(PROBLEM DETAILS): Go through the data and count the lines holding the string "repository". Write only the number.

(RECORDS PROVIDED):
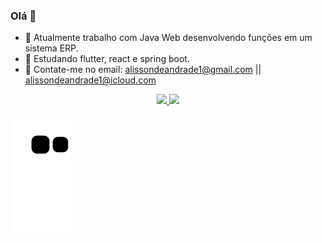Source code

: ### Olá 👋

- 🔭 Atualmente trabalho com Java Web desenvolvendo funções em um sistema ERP.
- 🌱 Estudando flutter, react e spring boot.
- 💬 Contate-me no email: alissondeandrade1@gmail.com || alissondeandrade1@icloud.com

<div align="center">
  <a href="https://github.com/AlissonCpx">
  <img height="180em" src="https://github-readme-stats.vercel.app/api?username=AlissonCpx&show_icons=true&theme=dark&include_all_commits=true&count_private=true"/>
  <img height="180em" src="https://github-readme-stats.vercel.app/api/top-langs/?username=AlissonCpx&layout=compact&langs_count=7&theme=dark"/>
</div>

   ![Snake animation](https://github.com/AlissonCpx/AlissonCpx/blob/output/github-contribution-grid-snake.svg)
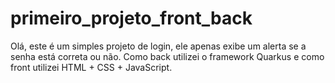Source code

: # primeiro_projeto_front_back
Olá, este é um simples projeto de login, ele apenas exibe um alerta se a senha está correta ou não.
Como back utilizei o framework Quarkus e como front utilizei HTML + CSS + JavaScript.

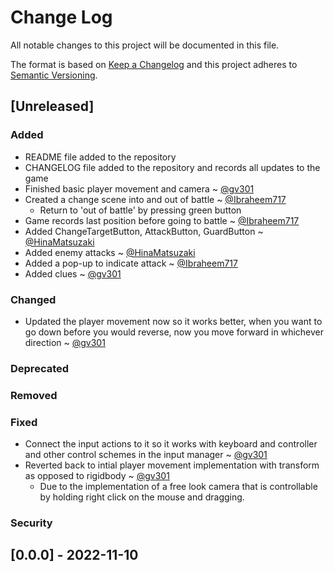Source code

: 
# Change Log  
All notable changes to this project will be documented in this file.
      
The format is based on [Keep a Changelog](http://keepachangelog.com/)
and this project adheres to [Semantic Versioning](http://semver.org/).

## [Unreleased]
### Added
- README file added to the repository
- CHANGELOG file added to the repository and records all updates to the game
- Finished basic player movement and camera ~ [@gv301](https://github.com/gv301)
- Created a change scene into and out of battle ~ [@Ibraheem717](https://github.com/Ibraheem717)
  - Return to 'out of battle' by pressing green button
- Game records last position before going to battle ~ [@Ibraheem717](https://github.com/Ibraheem717)
- Added ChangeTargetButton, AttackButton, GuardButton ~ [@HinaMatsuzaki](https://github.com/HinaMatsuzaki)
- Added enemy attacks ~ [@HinaMatsuzaki](https://github.com/HinaMatsuzaki)
- Added a pop-up to indicate attack ~ [@Ibraheem717](https://github.com/Ibraheem717)
- Added clues ~ [@gv301](https://github.com/gv301)
### Changed
- Updated the player movement now so it works better, when you want to go down before you would reverse, now you move forward in whichever direction ~ [@gv301](https://github.com/gv301)
### Deprecated

### Removed

### Fixed
- Connect the input actions to it so it works with keyboard and controller and other control schemes in the input manager ~ [@gv301](https://github.com/gv301)
- Reverted back to intial player movement implementation with transform as opposed to rigidbody ~ [@gv301](https://github.com/gv301)
  - Due to the implementation of a free look camera that is controllable by holding right click on the mouse and dragging.
### Security

## [0.0.0] - 2022-11-10
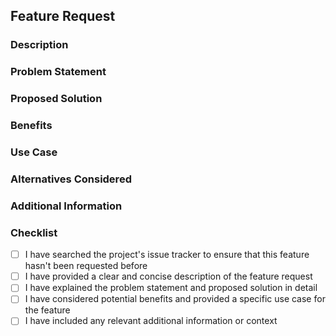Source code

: ## Feature Request
<!-- Sometimes it may be better not to follow the template -->
### Description

<!-- A clear and concise description of the feature you are requesting -->

### Problem Statement

<!-- Describe the problem or limitation that this feature request aims to address -->

### Proposed Solution

<!-- Explain your proposed solution or idea for implementing the feature -->

### Benefits

<!-- Describe the potential benefits or impact of implementing this feature -->

### Use Case

<!-- Provide a specific use case or scenario where this feature would be valuable -->

### Alternatives Considered

<!-- Describe any alternative solutions or workarounds you have considered -->

### Additional Information

<!-- Provide any additional information or context that might be helpful in understanding or implementing the feature request -->

### Checklist

- [ ] I have searched the project's issue tracker to ensure that this feature hasn't been requested before
- [ ] I have provided a clear and concise description of the feature request
- [ ] I have explained the problem statement and proposed solution in detail
- [ ] I have considered potential benefits and provided a specific use case for the feature
- [ ] I have included any relevant additional information or context
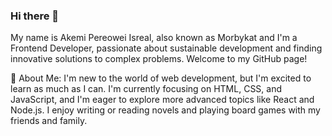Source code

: ### Hi there 👋
My name is Akemi Pereowei Isreal, also known as Morbykat and I'm a Frontend Developer, passionate about sustainable development and finding innovative solutions to complex problems. Welcome to my GitHub page!

💫 About Me:
I'm new to the world of web development, but I'm excited to learn as much as I can. I'm currently focusing on HTML, CSS, and JavaScript, and I'm eager to explore more advanced topics like React and Node.js. I enjoy writing or reading novels and playing board games with my friends and family.
<!--
**Morbykat/Morbykat** is a ✨ _special_ ✨ repository because its `README.md` (this file) appears on your GitHub profile.

Here are some ideas to get you started:

- 🔭 I’m currently working on ...
- 🌱 I’m currently learning ...
- 👯 I’m looking to collaborate on ...
- 🤔 I’m looking for help with ...
- 💬 Ask me about ...
- 📫 How to reach me: ...
- 😄 Pronouns: ...
- ⚡ Fun fact: ...
-->
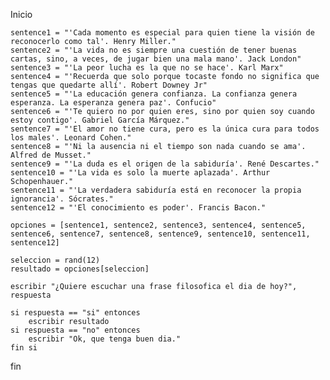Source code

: Inicio

    sentence1 = "'Cada momento es especial para quien tiene la visión de reconocerlo como tal'. Henry Miller."
    sentence2 = "'La vida no es siempre una cuestión de tener buenas cartas, sino, a veces, de jugar bien una mala mano'. Jack London"
    sentence3 = "'La peor lucha es la que no se hace'. Karl Marx"
    sentence4 = "'Recuerda que solo porque tocaste fondo no significa que tengas que quedarte allí'. Robert Downey Jr"
    sentence5 = "'La educación genera confianza. La confianza genera esperanza. La esperanza genera paz'. Confucio"
    sentence6 = "'Te quiero no por quien eres, sino por quien soy cuando estoy contigo'. Gabriel García Márquez."
    sentence7 = "'El amor no tiene cura, pero es la única cura para todos los males'. Leonard Cohen."
    sentence8 = "'Ni la ausencia ni el tiempo son nada cuando se ama'. Alfred de Musset."
    sentence9 = "'La duda es el origen de la sabiduría'. René Descartes."
    sentence10 = "'La vida es solo la muerte aplazada'. Arthur Schopenhauer."
    sentence11 = "'La verdadera sabiduría está en reconocer la propia ignorancia'. Sócrates."
    sentence12 = "'El conocimiento es poder'. Francis Bacon."

    opciones = [sentence1, sentence2, sentence3, sentence4, sentence5, sentence6, sentence7, sentence8, sentence9, sentence10, sentence11, sentence12]

    seleccion = rand(12)
    resultado = opciones[seleccion]

    escribir "¿Quiere escuchar una frase filosofica el dia de hoy?", respuesta

    si respuesta == "si" entonces
        escribir resultado
    si respuesta == "no" entonces
        escribir "Ok, que tenga buen dia."
    fin si

fin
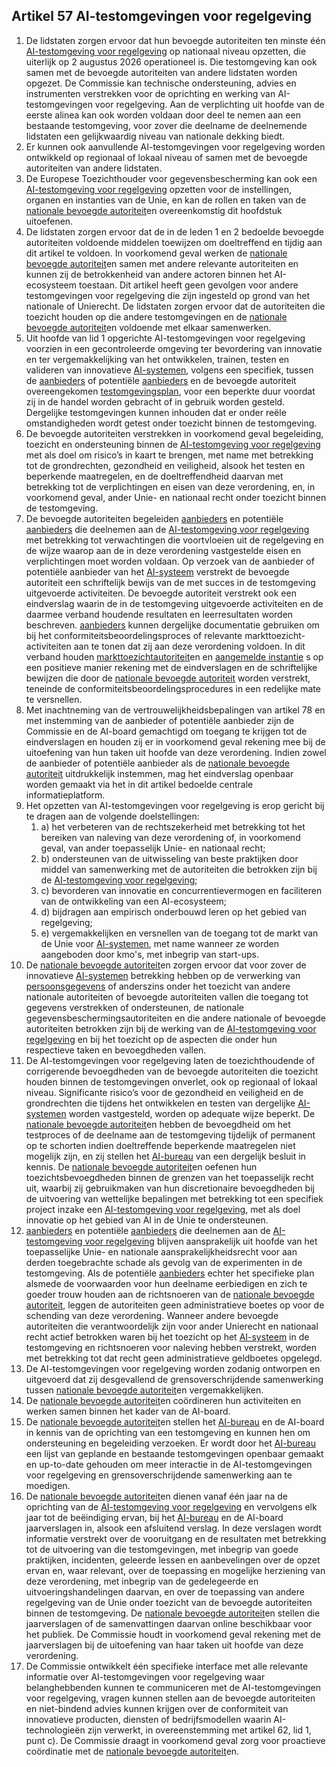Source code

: ## Artikel 57 AI-testomgevingen voor regelgeving

1. De lidstaten zorgen ervoor dat hun bevoegde autoriteiten ten minste één [AI-testomgeving voor regelgeving](a3.md#^sandbox) op nationaal niveau opzetten, die uiterlijk op 2 augustus 2026 operationeel is. Die testomgeving kan ook samen met de bevoegde autoriteiten van andere lidstaten worden opgezet. De Commissie kan technische ondersteuning, advies en instrumenten verstrekken voor de oprichting en werking van AI-testomgevingen voor regelgeving.
   Aan de verplichting uit hoofde van de eerste alinea kan ook worden voldaan door deel te nemen aan een bestaande testomgeving, voor zover die deelname de deelnemende lidstaten een gelijkwaardig niveau van nationale dekking biedt.
2. Er kunnen ook aanvullende AI-testomgevingen voor regelgeving worden ontwikkeld op regionaal of lokaal niveau of samen met de bevoegde autoriteiten van andere lidstaten.
3. De Europese Toezichthouder voor gegevensbescherming kan ook een [AI-testomgeving voor regelgeving](a3.md#^sandbox) opzetten voor de instellingen, organen en instanties van de Unie, en kan de rollen en taken van de [nationale bevoegde autoriteit](a3.md#^natbau)en overeenkomstig dit hoofdstuk uitoefenen.
4. De lidstaten zorgen ervoor dat de in de leden 1 en 2 bedoelde bevoegde autoriteiten voldoende middelen toewijzen om doeltreffend en tijdig aan dit artikel te voldoen. In voorkomend geval werken de [nationale bevoegde autoriteit](a3.md#^natbau)en samen met andere relevante autoriteiten en kunnen zij de betrokkenheid van andere actoren binnen het AI-ecosysteem toestaan. Dit artikel heeft geen gevolgen voor andere testomgevingen voor regelgeving die zijn ingesteld op grond van het nationale of Unierecht. De lidstaten zorgen ervoor dat de autoriteiten die toezicht houden op die andere testomgevingen en de [nationale bevoegde autoriteit](a3.md#^natbau)en voldoende met elkaar samenwerken.
5. Uit hoofde van lid 1 opgerichte AI-testomgevingen voor regelgeving voorzien in een gecontroleerde omgeving ter bevordering van innovatie en ter vergemakkelijking van het ontwikkelen, trainen, testen en valideren van innovatieve [AI-systemen](a3.md#^ai-systeem), volgens een specifiek, tussen de [aanbieders](a3.md#^aanbieder) of potentiële [aanbieders](a3.md#^aanbieder) en de bevoegde autoriteit overeengekomen [testomgevingsplan](a3.md#^testoplan), voor een beperkte duur voordat zij in de handel worden gebracht of in gebruik worden gesteld. Dergelijke testomgevingen kunnen inhouden dat er onder reële omstandigheden wordt getest onder toezicht binnen de testomgeving.
6. De bevoegde autoriteiten verstrekken in voorkomend geval begeleiding, toezicht en ondersteuning binnen de [AI-testomgeving voor regelgeving](a3.md#^sandbox) met als doel om risico’s in kaart te brengen, met name met betrekking tot de grondrechten, gezondheid en veiligheid, alsook het testen en beperkende maatregelen, en de doeltreffendheid daarvan met betrekking tot de verplichtingen en eisen van deze verordening, en, in voorkomend geval, ander Unie- en nationaal recht onder toezicht binnen de testomgeving.
7. De bevoegde autoriteiten begeleiden [aanbieders](a3.md#^aanbieder) en potentiële [aanbieders](a3.md#^aanbieder) die deelnemen aan de [AI-testomgeving voor regelgeving](a3.md#^sandbox) met betrekking tot verwachtingen die voortvloeien uit de regelgeving en de wijze waarop aan de in deze verordening vastgestelde eisen en verplichtingen moet worden voldaan.
   Op verzoek van de aanbieder of potentiële aanbieder van het [AI-systeem](a3.md#^ai-systeem) verstrekt de bevoegde autoriteit een schriftelijk bewijs van de met succes in de testomgeving uitgevoerde activiteiten. De bevoegde autoriteit verstrekt ook een eindverslag waarin de in de testomgeving uitgevoerde activiteiten en de daarmee verband houdende resultaten en leerresultaten worden beschreven. [aanbieders](a3.md#^aanbieder) kunnen dergelijke documentatie gebruiken om bij het conformiteitsbeoordelingsproces of relevante markttoezicht-activiteiten aan te tonen dat zij aan deze verordening voldoen. In dit verband houden [markttoezichtautoriteit](a3.md#^mta)en en [aangemelde instantie](a3.md#^aanins) s op een positieve manier rekening met de eindverslagen en de schriftelijke bewijzen die door de [nationale bevoegde autoriteit](a3.md#^natbau) worden verstrekt, teneinde de conformiteitsbeoordelingsprocedures in een redelijke mate te versnellen.
8. Met inachtneming van de vertrouwelijkheidsbepalingen van artikel 78 en met instemming van de aanbieder of potentiële aanbieder zijn de Commissie en de AI-board gemachtigd om toegang te krijgen tot de eindverslagen en houden zij er in voorkomend geval rekening mee bij de uitoefening van hun taken uit hoofde van deze verordening. Indien zowel de aanbieder of potentiële aanbieder als de [nationale bevoegde autoriteit](a3.md#^natbau) uitdrukkelijk instemmen, mag het eindverslag openbaar worden gemaakt via het in dit artikel bedoelde centrale informatieplatform.
9. Het opzetten van AI-testomgevingen voor regelgeving is erop gericht bij te dragen aan de volgende doelstellingen:
   1. a) het verbeteren van de rechtszekerheid met betrekking tot het bereiken van naleving van deze verordening of, in voorkomend geval, van ander toepasselijk Unie- en nationaal recht;
   2. b) ondersteunen van de uitwisseling van beste praktijken door middel van samenwerking met de autoriteiten die betrokken zijn bij de [AI-testomgeving voor regelgeving](a3.md#^sandbox);
   3. c) bevorderen van innovatie en concurrentievermogen en faciliteren van de ontwikkeling van een AI-ecosysteem;
   4. d) bijdragen aan empirisch onderbouwd leren op het gebied van regelgeving;
   5. e) vergemakkelijken en versnellen van de toegang tot de markt van de Unie voor [AI-systemen](a3.md#^ai-systeem), met name wanneer ze worden aangeboden door kmo's, met inbegrip van start-ups.
10. De [nationale bevoegde autoriteit](a3.md#^natbau)en zorgen ervoor dat voor zover de innovatieve [AI-systemen](a3.md#^ai-systeem) betrekking hebben op de verwerking van [persoonsgegevens](a3.md#^persg) of anderszins onder het toezicht van andere nationale autoriteiten of bevoegde autoriteiten vallen die toegang tot gegevens verstrekken of ondersteunen, de nationale gegevensbeschermingsautoriteiten en die andere nationale of bevoegde autoriteiten betrokken zijn bij de werking van de [AI-testomgeving voor regelgeving](a3.md#^sandbox) en bij het toezicht op de aspecten die onder hun respectieve taken en bevoegdheden vallen.
11. De AI-testomgevingen voor regelgeving laten de toezichthoudende of corrigerende bevoegdheden van de bevoegde autoriteiten die toezicht houden binnen de testomgevingen onverlet, ook op regionaal of lokaal niveau. Significante risico’s voor de gezondheid en veiligheid en de grondrechten die tijdens het ontwikkelen en testen van dergelijke [AI-systemen](a3.md#^ai-systeem) worden vastgesteld, worden op adequate wijze beperkt. De [nationale bevoegde autoriteit](a3.md#^natbau)en hebben de bevoegdheid om het testproces of de deelname aan de testomgeving tijdelijk of permanent op te schorten indien doeltreffende beperkende maatregelen niet mogelijk zijn, en zij stellen het [AI-bureau](a3.md#^aibur) van een dergelijk besluit in kennis. De [nationale bevoegde autoriteit](a3.md#^natbau)en oefenen hun toezichtsbevoegdheden binnen de grenzen van het toepasselijk recht uit, waarbij zij gebruikmaken van hun discretionaire bevoegdheden bij de uitvoering van wettelijke bepalingen met betrekking tot een specifiek project inzake een [AI-testomgeving voor regelgeving](a3.md#^sandbox), met als doel innovatie op het gebied van AI in de Unie te ondersteunen.
12. [aanbieders](a3.md#^aanbieder) en potentiële [aanbieders](a3.md#^aanbieder) die deelnemen aan de [AI-testomgeving voor regelgeving](a3.md#^sandbox) blijven aansprakelijk uit hoofde van het toepasselijke Unie- en nationale aansprakelijkheidsrecht voor aan derden toegebrachte schade als gevolg van de experimenten in de testomgeving. Als de potentiële [aanbieders](a3.md#^aanbieder) echter het specifieke plan alsmede de voorwaarden voor hun deelname eerbiedigen en zich te goeder trouw houden aan de richtsnoeren van de [nationale bevoegde autoriteit](a3.md#^natbau), leggen de autoriteiten geen administratieve boetes op voor de schending van deze verordening. Wanneer andere bevoegde autoriteiten die verantwoordelijk zijn voor ander Unierecht en nationaal recht actief betrokken waren bij het toezicht op het [AI-systeem](a3.md#^ai-systeem) in de testomgeving en richtsnoeren voor naleving hebben verstrekt, worden met betrekking tot dat recht geen administratieve geldboetes opgelegd.
13. De AI-testomgevingen voor regelgeving worden zodanig ontworpen en uitgevoerd dat zij desgevallend de grensoverschrijdende samenwerking tussen [nationale bevoegde autoriteit](a3.md#^natbau)en vergemakkelijken.
14. De [nationale bevoegde autoriteit](a3.md#^natbau)en coördineren hun activiteiten en werken samen binnen het kader van de AI-board.
15. De [nationale bevoegde autoriteit](a3.md#^natbau)en stellen het [AI-bureau](a3.md#^aibur) en de AI-board in kennis van de oprichting van een testomgeving en kunnen hen om ondersteuning en begeleiding verzoeken. Er wordt door het [AI-bureau](a3.md#^aibur) een lijst van geplande en bestaande testomgevingen openbaar gemaakt en up-to-date gehouden om meer interactie in de AI-testomgevingen voor regelgeving en grensoverschrijdende samenwerking aan te moedigen.
16. De [nationale bevoegde autoriteit](a3.md#^natbau)en dienen vanaf één jaar na de oprichting van de [AI-testomgeving voor regelgeving](a3.md#^sandbox) en vervolgens elk jaar tot de beëindiging ervan, bij het [AI-bureau](a3.md#^aibur) en de AI-board jaarverslagen in, alsook een afsluitend verslag. In deze verslagen wordt informatie verstrekt over de vooruitgang en de resultaten met betrekking tot de uitvoering van die testomgevingen, met inbegrip van goede praktijken, incidenten, geleerde lessen en aanbevelingen over de opzet ervan en, waar relevant, over de toepassing en mogelijke herziening van deze verordening, met inbegrip van de gedelegeerde en uitvoeringshandelingen daarvan, en over de toepassing van andere regelgeving van de Unie onder toezicht van de bevoegde autoriteiten binnen de testomgeving. De [nationale bevoegde autoriteit](a3.md#^natbau)en stellen die jaarverslagen of de samenvattingen daarvan online beschikbaar voor het publiek. De Commissie houdt in voorkomend geval rekening met de jaarverslagen bij de uitoefening van haar taken uit hoofde van deze verordening.
17. De Commissie ontwikkelt één specifieke interface met alle relevante informatie over AI-testomgevingen voor regelgeving waar belanghebbenden kunnen te communiceren met de AI-testomgevingen voor regelgeving, vragen kunnen stellen aan de bevoegde autoriteiten en niet-bindend advies kunnen krijgen over de conformiteit van innovatieve producten, diensten of bedrijfsmodellen waarin AI-technologieën zijn verwerkt, in overeenstemming met artikel 62, lid 1, punt c). De Commissie draagt in voorkomend geval zorg voor proactieve coördinatie met de [nationale bevoegde autoriteit](a3.md#^natbau)en.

(REPLY TO THE TASK): 3